Creo que a Goethe le toca liberarme de este despotismo. Antes de leerle por segunda vez – para dar sólo este ejemplo – me había avergonzado siempre un poco de mi interés por los animales y de los conocimientos sobre ellos que poco a poco había ido adquiriendo. No me atrevía a confesarle a nadie que en estos momentos, en medio de esta guerra, las yemas de las plantas pueden fascinarme y estimularme tanto como un ser humano. Prefería leer mitos que cualquiera de los complicados productos de la Psicología moderna; y para justificar ante mí esta sed de mitos, convertía a éstos en una cuestión científica, fijaba toda mi atención en los pueblos de los que habían surgido y los ponía en conexión con la vida de estos pueblos. Pero lo único que me importaba eran los mitos mismos. Desde que leo a Goethe, todas mis empresas me parecen legítimas y naturales; no es que sean sus empresas, son otras, y es muy dudoso que puedan conducir a algún resultado concreto. Pero él me autoriza: ¡haz lo que tengas que hacer – dice -, aunque no sea nada arrebatado y ardiente, respira, observa, medita!


Uno necesita noticias sencillas, noticias escuetas que nos hablen de la vida de los hombres de nuestra misma condición, aunque sólo sea para quitarle su espina mortal al desengaño que ocasiona nuestro propio fracaso.

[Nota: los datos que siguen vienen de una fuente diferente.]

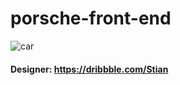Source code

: # porsche-front-end


 
![car](https://user-images.githubusercontent.com/59448862/103535336-93204980-4ea1-11eb-90bc-9b53c405ed7d.PNG)


#### Designer: https://dribbble.com/Stian
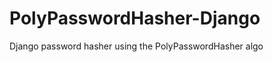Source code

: PolyPasswordHasher-Django
===================

Django password hasher using the PolyPasswordHasher algo
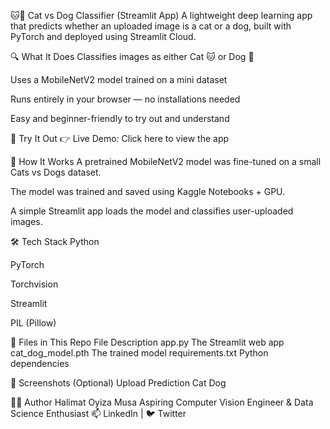🐱🐶 Cat vs Dog Classifier (Streamlit App)
A lightweight deep learning app that predicts whether an uploaded image is a cat or a dog, built with PyTorch and deployed using Streamlit Cloud.


🔍 What It Does
Classifies images as either Cat 🐱 or Dog 🐶

Uses a MobileNetV2 model trained on a mini dataset

Runs entirely in your browser — no installations needed

Easy and beginner-friendly to try out and understand

🚀 Try It Out
👉 Live Demo: Click here to view the app

🧠 How It Works
A pretrained MobileNetV2 model was fine-tuned on a small Cats vs Dogs dataset.

The model was trained and saved using Kaggle Notebooks + GPU.

A simple Streamlit app loads the model and classifies user-uploaded images.

🛠️ Tech Stack
Python

PyTorch

Torchvision

Streamlit

PIL (Pillow)

📁 Files in This Repo
File	Description
app.py	The Streamlit web app
cat_dog_model.pth	The trained model
requirements.txt	Python dependencies

📸 Screenshots (Optional)
Upload	Prediction
Cat
Dog

🙋‍♀️ Author
Halimat Oyiza Musa
Aspiring Computer Vision Engineer & Data Science Enthusiast
📫 LinkedIn | 🐦 Twitter

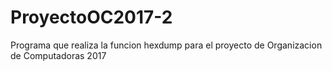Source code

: # ProyectoOC2017-2
Programa que realiza la funcion hexdump para el proyecto de Organizacion de Computadoras 2017
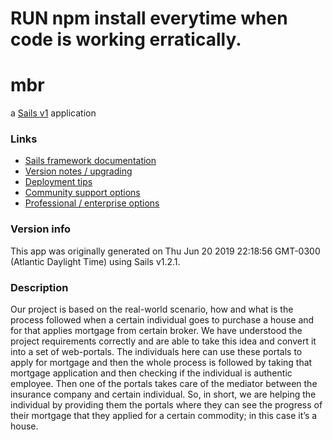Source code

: # RUN npm install everytime when code is working erratically.

# mbr

a [Sails v1](https://sailsjs.com) application


### Links

+ [Sails framework documentation](https://sailsjs.com/get-started)
+ [Version notes / upgrading](https://sailsjs.com/documentation/upgrading)
+ [Deployment tips](https://sailsjs.com/documentation/concepts/deployment)
+ [Community support options](https://sailsjs.com/support)
+ [Professional / enterprise options](https://sailsjs.com/enterprise)


### Version info

This app was originally generated on Thu Jun 20 2019 22:18:56 GMT-0300 (Atlantic Daylight Time) using Sails v1.2.1.

<!-- Internally, Sails used [`sails-generate@1.16.8`](https://github.com/balderdashy/sails-generate/tree/v1.16.8/lib/core-generators/new). -->

### Description

Our project is based on the real-world scenario, how and what is the process followed when a certain individual goes to purchase a house and for that applies mortgage from certain broker. We have understood the project requirements correctly and are able to take this idea and convert it into a set of web-portals. The individuals here can use these portals to apply for mortgage and then the whole process is followed by taking that mortgage application and then checking if the individual is authentic employee. Then one of the portals takes care of the mediator between the insurance company and certain individual. So, in short, we are helping the individual by providing them the portals where they can see the progress of their mortgage that they applied for a certain commodity; in this case it’s a house.

<!--
Note:  Generators are usually run using the globally-installed `sails` CLI (command-line interface).  This CLI version is _environment-specific_ rather than app-specific, thus over time, as a project's dependencies are upgraded or the project is worked on by different developers on different computers using different versions of Node.js, the Sails dependency in its package.json file may differ from the globally-installed Sails CLI release it was originally generated with.  (Be sure to always check out the relevant [upgrading guides](https://sailsjs.com/upgrading) before upgrading the version of Sails used by your app.  If you're stuck, [get help here](https://sailsjs.com/support).)
-->

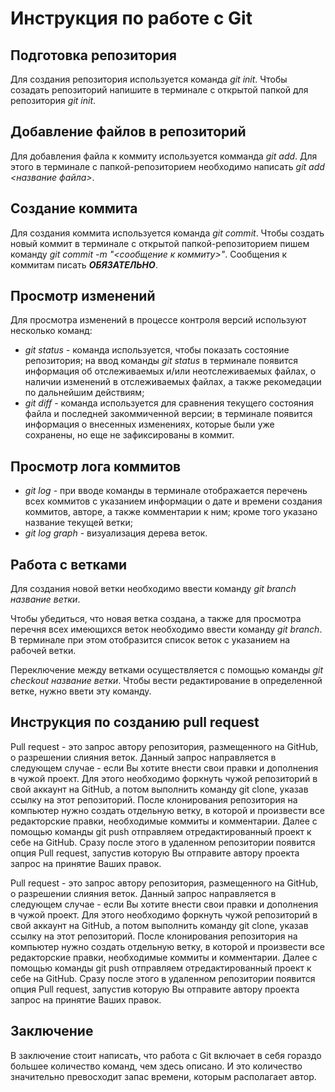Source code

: # Инструкция по работе с Git

## Подготовка репозитория
Для создания репозитория используется команда *git init*. Чтобы созадать репозиторий напишите в терминале с открытой папкой для репозитория *git init*.

## Добавление файлов в репозиторий

Для добавления файла к коммиту используется комманда *git add*. Для этого в терминале с папкой-репозиторием необходимо написать *git add <название файла>*.

## Создание коммита
Для создания коммита используется команда *git commit*. Чтобы создать новый коммит в терминале с открытой папкой-репозиторием пишем команду *git commit -m "<сообщение к коммиту>"*. Сообщения к коммитам писать ***ОБЯЗАТЕЛЬНО***.

## Просмотр изменений 

Для просмотра изменений в процессе контроля версий используют несколько команд:

* *git status* - команда используется, чтобы показать состояние репозитория; на ввод команды *git status* в терминале появится информация об отслеживаемых и/или неотслеживаемых файлах, о наличии изменений в отслеживаемых файлах, а также рекомедации по дальнейшим действиям;
* *git diff* - команда используется для сравнения текущего состояния файла и последней закоммиченной версии; в терминале появится информация о внесенных изменениях, которые были уже сохранены, но еще не зафиксированы в коммит.

## Просмотр лога коммитов

* *git log* - при вводе команды в терминале отображается перечень всех коммитов с указанием информации о дате и времени создания коммитов, авторе, а также комментарии к ним; кроме того указано название текущей ветки;
* *git log graph* - визуализация дерева веток.

## Работа с ветками

Для создания новой ветки необходимо ввести команду *git branch название ветки*. 

Чтобы убедиться, что новая ветка создана, а также для просмотра перечня всех имеющихся веток необходимо ввести команду *git branch*. В терминале при этом отобразится список веток с указанием на рабочей ветки.

Переключение между ветками осуществляется с помощью команды *git checkout название ветки*. Чтобы вести редактирование в определенной ветке, нужно ввети эту команду. 

## Инструкция по созданию pull request

Pull request - это запрос автору репозитория, размещенного на GitHub, о разрешении слияния веток. Данный запрос направляется в следующем случае - если Вы хотите внести свои правки и дополнения в чужой проект.
Для этого необходимо форкнуть чужой репозиторий в свой аккаунт на GitHub, а потом выполнить команду git clone, указав ссылку на этот репозиторий. 
После клонирования репозитория на компьютер нужно создать отдельную ветку, в которой и произвести все редакторские правки, необходимые коммиты и комментарии.
Далее с помощью команды git push отправляем отредактированный проект к себе на GitHub.
Сразу после этого в удаленном репозитории появится опция Pull request, запустив которую Вы отправите автору проекта запрос на принятие Ваших правок.

Pull request - это запрос автору репозитория, размещенного на GitHub, о разрешении слияния веток. Данный запрос направляется в следующем случае - если Вы хотите внести свои правки и дополнения в чужой проект.
Для этого необходимо форкнуть чужой репозиторий в свой аккаунт на GitHub, а потом выполнить команду git clone, указав ссылку на этот репозиторий. 
После клонирования репозитория на компьютер нужно создать отдельную ветку, в которой и произвести все редакторские правки, необходимые коммиты и комментарии.
Далее с помощью команды git push отправляем отредактированный проект к себе на GitHub.
Сразу после этого в удаленном репозитории появится опция Pull request, запустив которую Вы отправите автору проекта запрос на принятие Ваших правок.

## Заключение

В заключение стоит написать, что работа с Git включает в себя гораздо большее количество команд, чем здесь описано. И это количество значительно превосходит запас времени, которым располагает автор.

¡Oh animales, queridos, terribles, moribundos animales!; ¡pateáis, os comen, os digieren y os asimilan; animales de presa y despedazados entre sangre; animales huidos, reunidos, solitarios, avistados, acosados, destrozados!; ¡animales no creados, robados por Dios; expuestos a una vida de trampas, como niños expósitos!


La maldición del tener que morir debe ser transformada en bendición: que uno pueda morir cuando vivir es insoportable.

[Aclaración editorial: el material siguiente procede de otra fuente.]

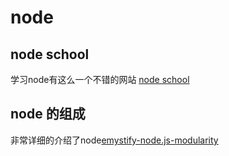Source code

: # node

## node school

学习node有这么一个不错的网站
[node school](https://nodeschool.io/zh-cn/)

## node 的组成


非常详细的介绍了node[emystify-node.js-modularity](https://leezhenghui.github.io/node.js/2018/11/11/demystify-node.js-modularity.html)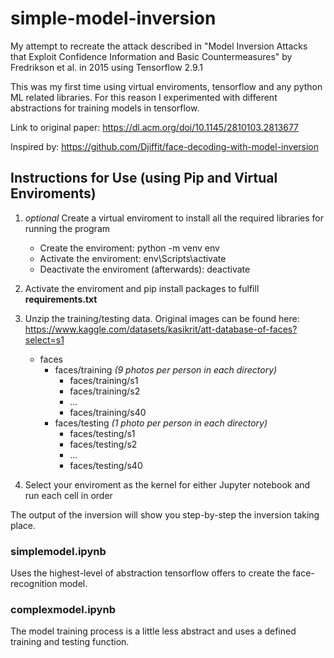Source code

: # simple-model-inversion
My attempt to recreate the attack described in "Model Inversion Attacks that Exploit Confidence Information and Basic Countermeasures" by Fredrikson et al. in 2015 using Tensorflow 2.9.1

This was my first time using virtual enviroments, tensorflow and any python ML related libraries. For this reason I experimented with different abstractions for training models in tensorflow.

Link to original paper: https://dl.acm.org/doi/10.1145/2810103.2813677

Inspired by: https://github.com/Djiffit/face-decoding-with-model-inversion

## Instructions for Use (using Pip and Virtual Enviroments)
1. *optional* Create a virtual enviroment to install all the required libraries for running the program
    * Create the enviroment: python -m venv env
    * Activate the enviroment: env\Scripts\activate
    * Deactivate the enviroment (afterwards): deactivate
2. Activate the enviroment and pip install packages to fulfill **requirements.txt**
3. Unzip the training/testing data. Original images can be found here: https://www.kaggle.com/datasets/kasikrit/att-database-of-faces?select=s1
   * faces
      * faces/training *(9 photos per person in each directory)*
          * faces/training/s1
          * faces/training/s2
          * ...
          * faces/training/s40
      * faces/testing *(1 photo per person in each directory)*
          * faces/testing/s1
          * faces/testing/s2
          * ...
          * faces/testing/s40

5. Select your enviroment as the kernel for either Jupyter notebook and run each cell in order

The output of the inversion will show you step-by-step the inversion taking place.


### simplemodel.ipynb
Uses the highest-level of abstraction tensorflow offers to create the face-recognition model.

### complexmodel.ipynb
The model training process is a little less abstract and uses a defined training and testing function.

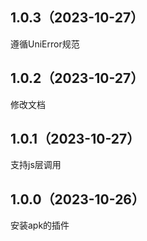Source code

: ## 1.0.3（2023-10-27）
遵循UniError规范
## 1.0.2（2023-10-27）
修改文档
## 1.0.1（2023-10-27）
支持js层调用
## 1.0.0（2023-10-26）
安装apk的插件
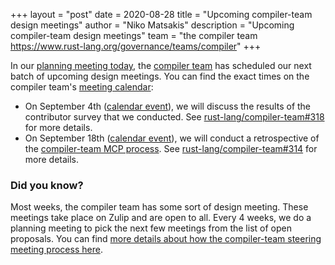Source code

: +++
layout = "post"
date = 2020-08-28
title = "Upcoming compiler-team design meetings"
author = "Niko Matsakis"
description = "Upcoming compiler-team design meetings"
team = "the compiler team <https://www.rust-lang.org/governance/teams/compiler>"
+++

In our [planning meeting today], the [compiler team] has scheduled our
next batch of upcoming design meetings. You can find the exact times
on the compiler team's [meeting calendar]:

* On September 4th ([calendar event][ce1]), we will discuss the results
  of the contributor survey that we conducted. See [rust-lang/compiler-team#318] for more details.
* On September 18th ([calendar event][ce2]), we will conduct a retrospective
  of the [compiler-team MCP process]. See [rust-lang/compiler-team#314] for more details.

[ce1]: https://calendar.google.com/event?action=TEMPLATE&tmeid=NTMwYmxwaDRxZG8xdHJkdm1mdW1jMWxwMmYgNnU1cnJ0Y2U2bHJ0djA3cGZpM2RhbWdqdXNAZw&tmsrc=6u5rrtce6lrtv07pfi3damgjus%40group.calendar.google.com
[ce2]: https://calendar.google.com/event?action=TEMPLATE&tmeid=MzVmbGVvcXVkcTM4MmJxam5lM25wbWEzaG8gNnU1cnJ0Y2U2bHJ0djA3cGZpM2RhbWdqdXNAZw&tmsrc=6u5rrtce6lrtv07pfi3damgjus%40group.calendar.google.com
[rust-lang/compiler-team#318]: https://github.com/rust-lang/compiler-team/issues/318
[rust-lang/compiler-team#314]: https://github.com/rust-lang/compiler-team/issues/314
[compiler-team MCP process]: https://forge.rust-lang.org/compiler/mcp.html

### Did you know?

Most weeks, the compiler team has some sort of design meeting. These
meetings take place on Zulip and are open to all. Every 4 weeks, we do
a planning meeting to pick the next few meetings from the list of open
proposals. You can find [more details about how the compiler-team
steering meeting process here][details].

[details]: https://rust-lang.github.io/compiler-team/about/steering-meeting/
[meeting calendar]: https://rust-lang.github.io/compiler-team/#meeting-calendar
[planning meeting today]: https://zulip-archive.rust-lang.org/238009tcompilermeetings/99475planningmeeting20200828.html
[compiler team]: https://www.rust-lang.org/governance/teams/compiler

No hay que dejarse atemorizar por los melancólicos. Su enfermedad es una especie de preocupación heredada por la digestión. Se quejan como si hubieran sido devorados y estuvieran en el estómago de otro. Jonás sería más bien Jeremías. Por esto, en realidad, cuando hablan, lo que sale de su boca es lo que ellos tienen en el estómago; la voz de la presa asesinada alevosamente pinta la muerte con colores seductores. «Ven conmigo», dice, «donde yo estoy está la corrupción. ¿No ves cómo amo la corrupción?». Pero hasta la corrupción muere y el melancólico, curado de repente, sale de caza sin dificultad alguna y de un modo inesperado.


De todas las palabras de todas las lenguas que conozco, la que mayor concentración tiene es el «I» inglés.

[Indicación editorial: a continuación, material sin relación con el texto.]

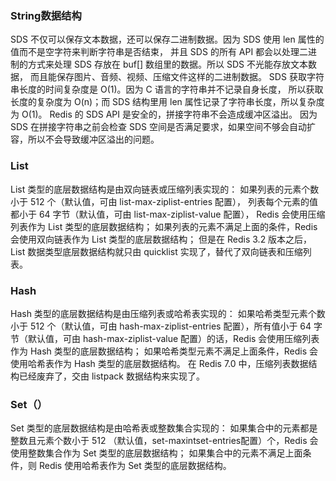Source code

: ### String数据结构

SDS 不仅可以保存文本数据，还可以保存二进制数据。因为 SDS 使用 len 属性的值而不是空字符来判断字符串是否结束，
并且 SDS 的所有 API 都会以处理二进制的方式来处理 SDS 存放在 buf[] 数组里的数据。所以 SDS 不光能存放文本数据，
而且能保存图片、音频、视频、压缩文件这样的二进制数据。 
SDS 获取字符串长度的时间复杂度是 O(1)。因为 C 语言的字符串并不记录自身长度，
所以获取长度的复杂度为 O(n)；而 SDS 结构里用 len 属性记录了字符串长度，所以复杂度为 O(1)。 
Redis 的 SDS API 是安全的，拼接字符串不会造成缓冲区溢出。
因为 SDS 在拼接字符串之前会检查 SDS 空间是否满足要求，如果空间不够会自动扩容，所以不会导致缓冲区溢出的问题。

### List

List 类型的底层数据结构是由双向链表或压缩列表实现的： 
如果列表的元素个数小于 512 个（默认值，可由 list-max-ziplist-entries 配置），
列表每个元素的值都小于 64 字节（默认值，可由 list-max-ziplist-value 配置），
Redis 会使用压缩列表作为 List 类型的底层数据结构； 
如果列表的元素不满足上面的条件，Redis 会使用双向链表作为 List 类型的底层数据结构； 
但是在 Redis 3.2 版本之后，List 数据类型底层数据结构就只由 quicklist 实现了，替代了双向链表和压缩列表。

### Hash

Hash 类型的底层数据结构是由压缩列表或哈希表实现的： 如果哈希类型元素个数小于 512 个（默认值，可由 hash-max-ziplist-entries 配置），所有值小于 64 字节（默认值，可由 hash-max-ziplist-value 配置）的话，Redis 会使用压缩列表作为 Hash 类型的底层数据结构； 如果哈希类型元素不满足上面条件，Redis 会使用哈希表作为 Hash 类型的底层数据结构。 在 Redis 7.0 中，压缩列表数据结构已经废弃了，交由 listpack 数据结构来实现了。

### Set（）

Set 类型的底层数据结构是由哈希表或整数集合实现的： 如果集合中的元素都是整数且元素个数小于 512 （默认值，set-maxintset-entries配置）个，Redis 会使用整数集合作为 Set 类型的底层数据结构； 如果集合中的元素不满足上面条件，则 Redis 使用哈希表作为 Set 类型的底层数据结构。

¿No será que estás sobrevalorando las transformaciones de los otros? Hay tanta gente que lleva siempre la misma máscara y cuando queremos arrancársela, nos damos cuenta de que es su rostro.


La mayoría de los filósofos tienen una idea muy mezquina de la variabilidad de las costumbres y de las posibilidades de los hombres.


Lo más difícil será no odiarse a uno mismo, no sucumbir al odio a pesar de que todo está lleno de odio; no odiarse sin motivo, ser justo con uno mismo como con los demás.


He aquí que vives como un mendigo de los mendrugos de los griegos ¿Qué dice de esto tu orgullo? Si encuentras en ellos lo que has pensado por ti mismo, no olvides nunca que esto, de una manera u otra, ha encontrado el camino para llegar hasta ti. Es decir, que te viene de ellos. Tu espíritu es su juguete. Eres una caña en su viento. Hace tiempo que puedes conjurar las tormentas de los bárbaros: pensar, sólo puedes pensar en el viento claro, sano y vigorizante de los dioses.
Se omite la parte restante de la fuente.